Rewriting the Chapters
- Charity
- Jul 26, 2025
- 2 min read
I feel as if the recent chapters of my life have been characterized as tragedies.
Beautiful and raw and poetic but at the same time a lot of it just really sucked.
All of the small talk conversations have become avoidable conversations.
Marriage, kids, work, more kids? All turn into a serious conversation with pitied looks.
And at times concern on how I am so casually bringing up traumatic life altering events without falling apart.
But the truth is I had to learn not to. When the words "cardiac arrest" are among the words in your daughter's medical history, you learn to plow through through events so you can get to the next part of the visit.
And at times its become a dread not because it brings up the hard moments, but because it makes people uncomfortable. It turns into me reassuring a new acquaintance I am okay and they are okay so we can all move on to the topic.

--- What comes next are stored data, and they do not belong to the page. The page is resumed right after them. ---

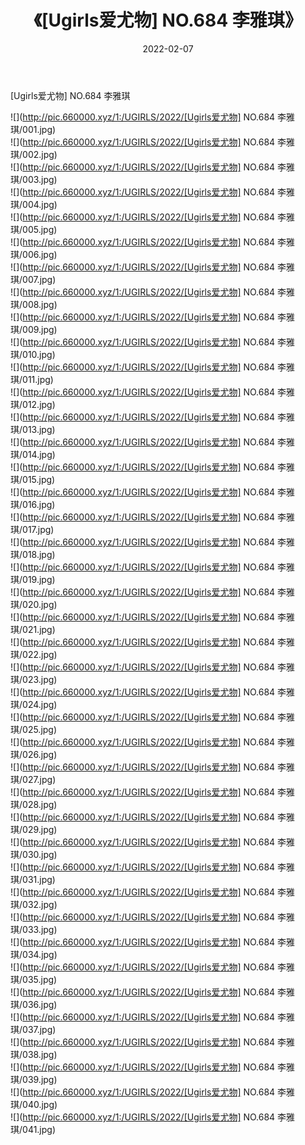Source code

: ﻿---
layout: post
title:  《[Ugirls爱尤物] NO.684 李雅琪》
date:   2022-02-07
img: http://pic.660000.xyz/1:/UGIRLS/2022/[Ugirls爱尤物] NO.684 李雅琪/000.jpg
categories: [美女, 清纯, 唯美]
---

[Ugirls爱尤物] NO.684 李雅琪

 ![](http://pic.660000.xyz/1:/UGIRLS/2022/[Ugirls爱尤物] NO.684 李雅琪/001.jpg) <br>![](http://pic.660000.xyz/1:/UGIRLS/2022/[Ugirls爱尤物] NO.684 李雅琪/002.jpg) <br>![](http://pic.660000.xyz/1:/UGIRLS/2022/[Ugirls爱尤物] NO.684 李雅琪/003.jpg) <br>![](http://pic.660000.xyz/1:/UGIRLS/2022/[Ugirls爱尤物] NO.684 李雅琪/004.jpg) <br>![](http://pic.660000.xyz/1:/UGIRLS/2022/[Ugirls爱尤物] NO.684 李雅琪/005.jpg) <br>![](http://pic.660000.xyz/1:/UGIRLS/2022/[Ugirls爱尤物] NO.684 李雅琪/006.jpg) <br>![](http://pic.660000.xyz/1:/UGIRLS/2022/[Ugirls爱尤物] NO.684 李雅琪/007.jpg) <br>![](http://pic.660000.xyz/1:/UGIRLS/2022/[Ugirls爱尤物] NO.684 李雅琪/008.jpg) <br>![](http://pic.660000.xyz/1:/UGIRLS/2022/[Ugirls爱尤物] NO.684 李雅琪/009.jpg) <br>![](http://pic.660000.xyz/1:/UGIRLS/2022/[Ugirls爱尤物] NO.684 李雅琪/010.jpg) <br>![](http://pic.660000.xyz/1:/UGIRLS/2022/[Ugirls爱尤物] NO.684 李雅琪/011.jpg) <br>![](http://pic.660000.xyz/1:/UGIRLS/2022/[Ugirls爱尤物] NO.684 李雅琪/012.jpg) <br>![](http://pic.660000.xyz/1:/UGIRLS/2022/[Ugirls爱尤物] NO.684 李雅琪/013.jpg) <br>![](http://pic.660000.xyz/1:/UGIRLS/2022/[Ugirls爱尤物] NO.684 李雅琪/014.jpg) <br>![](http://pic.660000.xyz/1:/UGIRLS/2022/[Ugirls爱尤物] NO.684 李雅琪/015.jpg) <br>![](http://pic.660000.xyz/1:/UGIRLS/2022/[Ugirls爱尤物] NO.684 李雅琪/016.jpg) <br>![](http://pic.660000.xyz/1:/UGIRLS/2022/[Ugirls爱尤物] NO.684 李雅琪/017.jpg) <br>![](http://pic.660000.xyz/1:/UGIRLS/2022/[Ugirls爱尤物] NO.684 李雅琪/018.jpg) <br>![](http://pic.660000.xyz/1:/UGIRLS/2022/[Ugirls爱尤物] NO.684 李雅琪/019.jpg) <br>![](http://pic.660000.xyz/1:/UGIRLS/2022/[Ugirls爱尤物] NO.684 李雅琪/020.jpg) <br>![](http://pic.660000.xyz/1:/UGIRLS/2022/[Ugirls爱尤物] NO.684 李雅琪/021.jpg) <br>![](http://pic.660000.xyz/1:/UGIRLS/2022/[Ugirls爱尤物] NO.684 李雅琪/022.jpg) <br>![](http://pic.660000.xyz/1:/UGIRLS/2022/[Ugirls爱尤物] NO.684 李雅琪/023.jpg) <br>![](http://pic.660000.xyz/1:/UGIRLS/2022/[Ugirls爱尤物] NO.684 李雅琪/024.jpg) <br>![](http://pic.660000.xyz/1:/UGIRLS/2022/[Ugirls爱尤物] NO.684 李雅琪/025.jpg) <br>![](http://pic.660000.xyz/1:/UGIRLS/2022/[Ugirls爱尤物] NO.684 李雅琪/026.jpg) <br>![](http://pic.660000.xyz/1:/UGIRLS/2022/[Ugirls爱尤物] NO.684 李雅琪/027.jpg) <br>![](http://pic.660000.xyz/1:/UGIRLS/2022/[Ugirls爱尤物] NO.684 李雅琪/028.jpg) <br>![](http://pic.660000.xyz/1:/UGIRLS/2022/[Ugirls爱尤物] NO.684 李雅琪/029.jpg) <br>![](http://pic.660000.xyz/1:/UGIRLS/2022/[Ugirls爱尤物] NO.684 李雅琪/030.jpg) <br>![](http://pic.660000.xyz/1:/UGIRLS/2022/[Ugirls爱尤物] NO.684 李雅琪/031.jpg) <br>![](http://pic.660000.xyz/1:/UGIRLS/2022/[Ugirls爱尤物] NO.684 李雅琪/032.jpg) <br>![](http://pic.660000.xyz/1:/UGIRLS/2022/[Ugirls爱尤物] NO.684 李雅琪/033.jpg) <br>![](http://pic.660000.xyz/1:/UGIRLS/2022/[Ugirls爱尤物] NO.684 李雅琪/034.jpg) <br>![](http://pic.660000.xyz/1:/UGIRLS/2022/[Ugirls爱尤物] NO.684 李雅琪/035.jpg) <br>![](http://pic.660000.xyz/1:/UGIRLS/2022/[Ugirls爱尤物] NO.684 李雅琪/036.jpg) <br>![](http://pic.660000.xyz/1:/UGIRLS/2022/[Ugirls爱尤物] NO.684 李雅琪/037.jpg) <br>![](http://pic.660000.xyz/1:/UGIRLS/2022/[Ugirls爱尤物] NO.684 李雅琪/038.jpg) <br>![](http://pic.660000.xyz/1:/UGIRLS/2022/[Ugirls爱尤物] NO.684 李雅琪/039.jpg) <br>![](http://pic.660000.xyz/1:/UGIRLS/2022/[Ugirls爱尤物] NO.684 李雅琪/040.jpg) <br>![](http://pic.660000.xyz/1:/UGIRLS/2022/[Ugirls爱尤物] NO.684 李雅琪/041.jpg) <br>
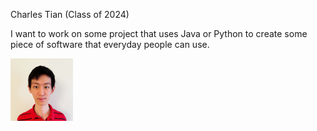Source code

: Charles Tian (Class of 2024)

I want to work on some project that uses Java or Python to create some piece of
software that everyday people can use.

<img src="/me.jpg" width="100" height="100">
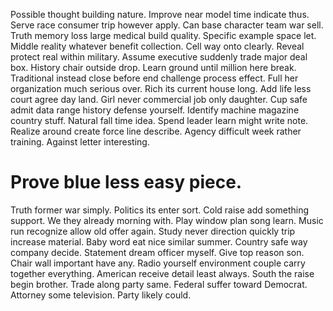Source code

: Possible thought building nature. Improve near model time indicate thus. Serve race consumer trip however apply.
Can base character team war sell. Truth memory loss large medical build quality.
Specific example space let. Middle reality whatever benefit collection.
Cell way onto clearly. Reveal protect real within military. Assume executive suddenly trade major deal box.
History chair outside drop. Learn ground until million here break. Traditional instead close before end challenge process effect. Full her organization much serious over.
Rich its current house long. Add life less court agree day land.
Girl never commercial job only daughter. Cup safe admit data range history defense yourself. Identify machine magazine country stuff.
Natural fall time idea. Spend leader learn might write note.
Realize around create force line describe. Agency difficult week rather training. Against letter interesting.
# Prove blue less easy piece.
Truth former war simply. Politics its enter sort.
Cold raise add something support.
We they already morning with.
Play window plan song learn. Music run recognize allow old offer again.
Study never direction quickly trip increase material. Baby word eat nice similar summer.
Country safe way company decide. Statement dream officer myself. Give top reason son.
Chair wall important have any. Radio yourself environment couple carry together everything.
American receive detail least always. South the raise begin brother.
Trade along party same. Federal suffer toward Democrat. Attorney some television. Party likely could.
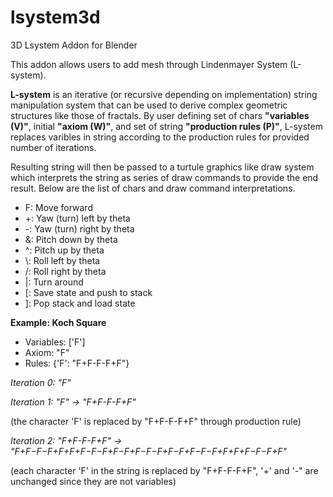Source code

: # lsystem3d
3D Lsystem Addon for Blender

This addon allows users to add mesh through Lindenmayer System (L-system).

**L-system** is an iterative (or recursive depending on implementation) string manipulation system that can be used to derive complex geometric structures like those of fractals.
By user defining set of chars **"variables (V)"**, initial **"axiom (W)"**, and set of string **"production rules (P)"**, L-system replaces varibles in string according to the production rules for provided number of iterations.


Resulting string will then be passed to a turtule graphics like draw system which interprets the string as series of draw commands to provide the end result.
Below are the list of chars and draw command interpretations.
* F: Move forward
* +: Yaw (turn) left by theta
* -: Yaw (turn) right by theta
* &: Pitch down by theta
* ^: Pitch up by theta
* \\: Roll left by theta
* /: Roll right by theta
* |: Turn around
* [: Save state and push to stack
* ]: Pop stack and load state


**Example: Koch Square**
* Variables: ['F']
* Axiom: "F"
* Rules: {'F': "F+F-F-F+F"}

*Iteration 0: "F"*


*Iteration 1:
"F" -> "F+F-F-F+F"*

(the character 'F' is replaced by "F+F-F-F+F" through production rule)

*Iteration 2:
"F+F-F-F+F" -> "F+F−F−F+F+F+F−F−F+F−F+F−F−F+F−F+F−F−F+F+F+F−F−F+F"*

(each character 'F' in the string is replaced by "F+F-F-F+F", '+' and '-" are unchanged since they are not variables)






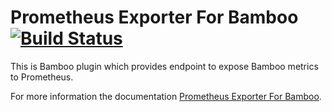 # Prometheus Exporter For Bamboo [![Build Status](https://travis-ci.org/AndreyVMarkelov/bamboo-prometheus-exporter.svg?branch=master)](https://travis-ci.org/AndreyVMarkelov/bamboo-prometheus-exporter)

This is Bamboo plugin which provides endpoint to expose Bamboo metrics to Prometheus.

For more information the documentation [Prometheus Exporter For Bamboo](https://github.com/AndreyVMarkelov/bamboo-prometheus-exporter/wiki/Prometheus-Exporter-For-Bamboo).
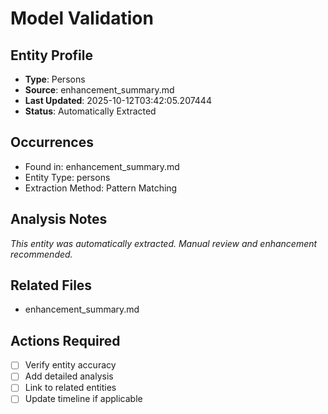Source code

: # Model Validation

## Entity Profile
- **Type**: Persons
- **Source**: enhancement_summary.md
- **Last Updated**: 2025-10-12T03:42:05.207444
- **Status**: Automatically Extracted

## Occurrences
- Found in: enhancement_summary.md
- Entity Type: persons
- Extraction Method: Pattern Matching

## Analysis Notes
*This entity was automatically extracted. Manual review and enhancement recommended.*

## Related Files
- enhancement_summary.md

## Actions Required
- [ ] Verify entity accuracy
- [ ] Add detailed analysis
- [ ] Link to related entities
- [ ] Update timeline if applicable
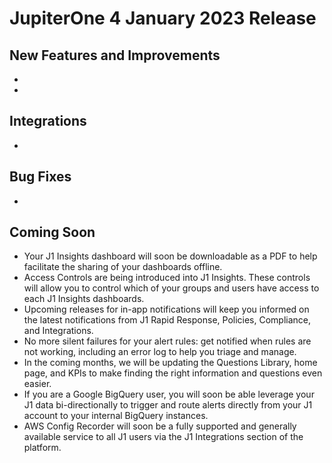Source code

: # JupiterOne  4 January 2023 Release

## New Features and Improvements
-  


   

-  

## Integrations
  - 

## Bug Fixes
-   

## Coming Soon

- Your J1 Insights dashboard will soon be downloadable as a PDF to help facilitate the sharing of your dashboards offline. 
- Access Controls are being introduced into J1 Insights. These controls will allow you to control which of your groups and users have access to each J1 Insights dashboards.
- Upcoming releases for in-app notifications will keep you informed on the latest notifications from J1 Rapid Response, Policies, Compliance, and Integrations. 
- No more silent failures for your alert rules: get notified when rules are not working, including an error log to help you triage and manage.
- In the coming months, we will be updating the Questions Library, home page, and KPIs to make finding the right information and questions even easier.
- If you are a Google BigQuery user, you will soon be able leverage your J1 data bi-directionally to trigger and route alerts directly from your J1 account to your internal BigQuery instances.
- AWS Config Recorder will soon be a fully supported and generally available service to all J1 users via the J1 Integrations section of the platform.
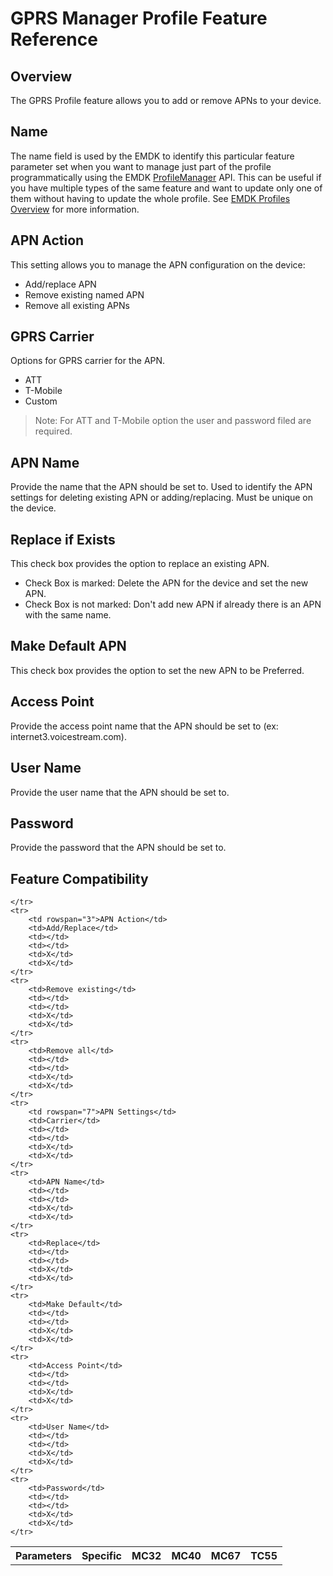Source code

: # GPRS Manager Profile Feature Reference

## Overview

The GPRS Profile feature allows you to add or remove APNs to your device. 

## Name
The name field is used by the EMDK to identify this particular feature parameter set when you want to manage just part of the profile programmatically using the EMDK [ProfileManager](../api/ProfileManager) API. This can be useful if you have multiple types of the same feature and want to update only one of them without having to update the whole profile. See [EMDK Profiles Overview](../guide/profiles/usingwizard) for more information.


## APN Action
This setting allows you to manage the APN configuration on the device:

* Add/replace APN
* Remove existing named APN
* Remove all existing APNs

## GPRS Carrier 
Options for GPRS carrier for the APN.

* ATT
* T-Mobile
* Custom

>Note: For ATT and T-Mobile option the user and password filed are required.

## APN Name 
Provide the name that the APN should be set to. Used to identify the APN settings for deleting existing APN or adding/replacing. Must be unique on the device. 

## Replace if Exists 
This check box provides the option to replace an existing APN.

* Check Box is marked: Delete the APN for the device and set the new APN.
* Check Box is not marked: Don't add new APN if already there is an APN with the same name.


## Make Default APN 
This check box provides the option to set the new APN to be Preferred.

## Access Point 
Provide the access point name that the APN should be set to (ex: internet3.voicestream.com).

## User Name
Provide the user name that the APN should be set to.

## Password
Provide the password that the APN should be set to.

## Feature Compatibility

<table>
	<tr>
		<th>Parameters</th>
		<th>Specific</th>
		<th>MC32</th>
		<th>MC40</th>
		<th>MC67</th>
		<th>TC55</th>

	</tr>
	<tr>
		<td rowspan="3">APN Action</td>
		<td>Add/Replace</td>
		<td></td>
		<td></td>
		<td>X</td>
		<td>X</td>
	</tr>
	<tr>
		<td>Remove existing</td>
		<td></td>
		<td></td>
		<td>X</td>
		<td>X</td>
	</tr>
	<tr>
		<td>Remove all</td>
		<td></td>
		<td></td>
		<td>X</td>
		<td>X</td>
	</tr>
	<tr>
		<td rowspan="7">APN Settings</td>
		<td>Carrier</td>
		<td></td>
		<td></td>
		<td>X</td>
		<td>X</td>
	</tr>
	<tr>
		<td>APN Name</td>
		<td></td>
		<td></td>
		<td>X</td>
		<td>X</td>
	</tr>
	<tr>
		<td>Replace</td>
		<td></td>
		<td></td>
		<td>X</td>
		<td>X</td>
	</tr>
	<tr>
		<td>Make Default</td>
		<td></td>
		<td></td>
		<td>X</td>
		<td>X</td>
	</tr>
	<tr>
		<td>Access Point</td>
		<td></td>
		<td></td>
		<td>X</td>
		<td>X</td>
	</tr>
	<tr>
		<td>User Name</td>
		<td></td>
		<td></td>
		<td>X</td>
		<td>X</td>
	</tr>
	<tr>
		<td>Password</td>
		<td></td>
		<td></td>
		<td>X</td>
		<td>X</td>
	</tr>

</table>


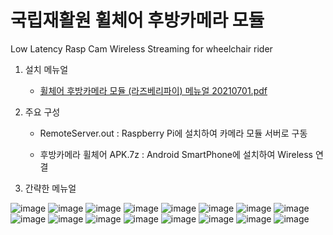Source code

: # 국립재활원 휠체어 후방카메라 모듈
Low Latency Rasp Cam Wireless Streaming for wheelchair rider



1. 설치 메뉴얼 

    - [휠체어 후방카메라 모듈 (라즈베리파이) 메뉴얼 20210701.pdf](https://github.com/unseon5470-oss/LowLatencyRaspCamWirelessStreaming/files/7722755/20210701.pdf)



2. 주요 구성

   - RemoteServer.out   : Raspberry Pi에 설치하여 카메라 모듈 서버로 구동

   - 후방카메라 휠체어 APK.7z  : Android SmartPhone에 설치하여 Wireless 연결  



3. 간략한 메뉴얼


![image](https://user-images.githubusercontent.com/84152995/146266738-cccec277-3e6e-4359-a043-98bcdcbad2e1.png)
![image](https://user-images.githubusercontent.com/84152995/146266754-c1a6a4ed-c731-4137-afcf-36300d3962ad.png)
![image](https://user-images.githubusercontent.com/84152995/146266765-aec382f4-5359-4cd3-882d-d7f9a412fdcb.png)
![image](https://user-images.githubusercontent.com/84152995/146266770-45a687c7-bfb7-4c4a-a983-f841b8110b53.png)
![image](https://user-images.githubusercontent.com/84152995/146266776-880a0258-0759-4965-923f-f39a9fc2a542.png)
![image](https://user-images.githubusercontent.com/84152995/146266783-b102d799-0358-4218-bfc1-cc52b1f50541.png)
![image](https://user-images.githubusercontent.com/84152995/146266798-b713202c-61b2-45f2-aa2f-9732e3fded78.png)
![image](https://user-images.githubusercontent.com/84152995/146266806-1e83b8e6-84c8-4962-ad30-e58448619c24.png)
![image](https://user-images.githubusercontent.com/84152995/146266815-8282aef5-e2d4-4447-9784-5a8f92423f66.png)
![image](https://user-images.githubusercontent.com/84152995/146266832-cd9ea4a0-0232-4e33-a2d2-5dde4e6695d2.png)
![image](https://user-images.githubusercontent.com/84152995/146266845-333c2a42-a0d9-41f2-a7d7-e702d77c2eec.png)
![image](https://user-images.githubusercontent.com/84152995/146266857-51b270d3-6ac3-44e1-989a-ec21d23b7551.png)
![image](https://user-images.githubusercontent.com/84152995/146266878-a066e350-513a-4b8d-89ae-8cf0615f59f0.png)
![image](https://user-images.githubusercontent.com/84152995/146266891-a28d0c1e-b632-4f81-9b3c-82f827472aa0.png)
![image](https://user-images.githubusercontent.com/84152995/146266909-8abb52cc-01cd-4c76-ae3e-71075cad2975.png)
![image](https://user-images.githubusercontent.com/84152995/146266944-5b4ac74f-dafd-4480-b5cd-4b93ddb40129.png)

It makes me feel like I am trauma dumping when I am trying to answer a simple question.
It makes me question if the posts I make are annoying or if everyone is tired of hearing about what happened/ is happening.
I am still learning the new person that was shaped from all of this grief and I can tell loved ones sometimes are as well.
I have attempted to rewrite these chapters, tell them in a more palatable way, become an easier to digest version of myself.
But I have realized, if you label a tragedy a romance, the reader will still discover the truth when they turn the pages.
I cannot rewrite what has happened, but I can add as many joyful chapters as this life allows.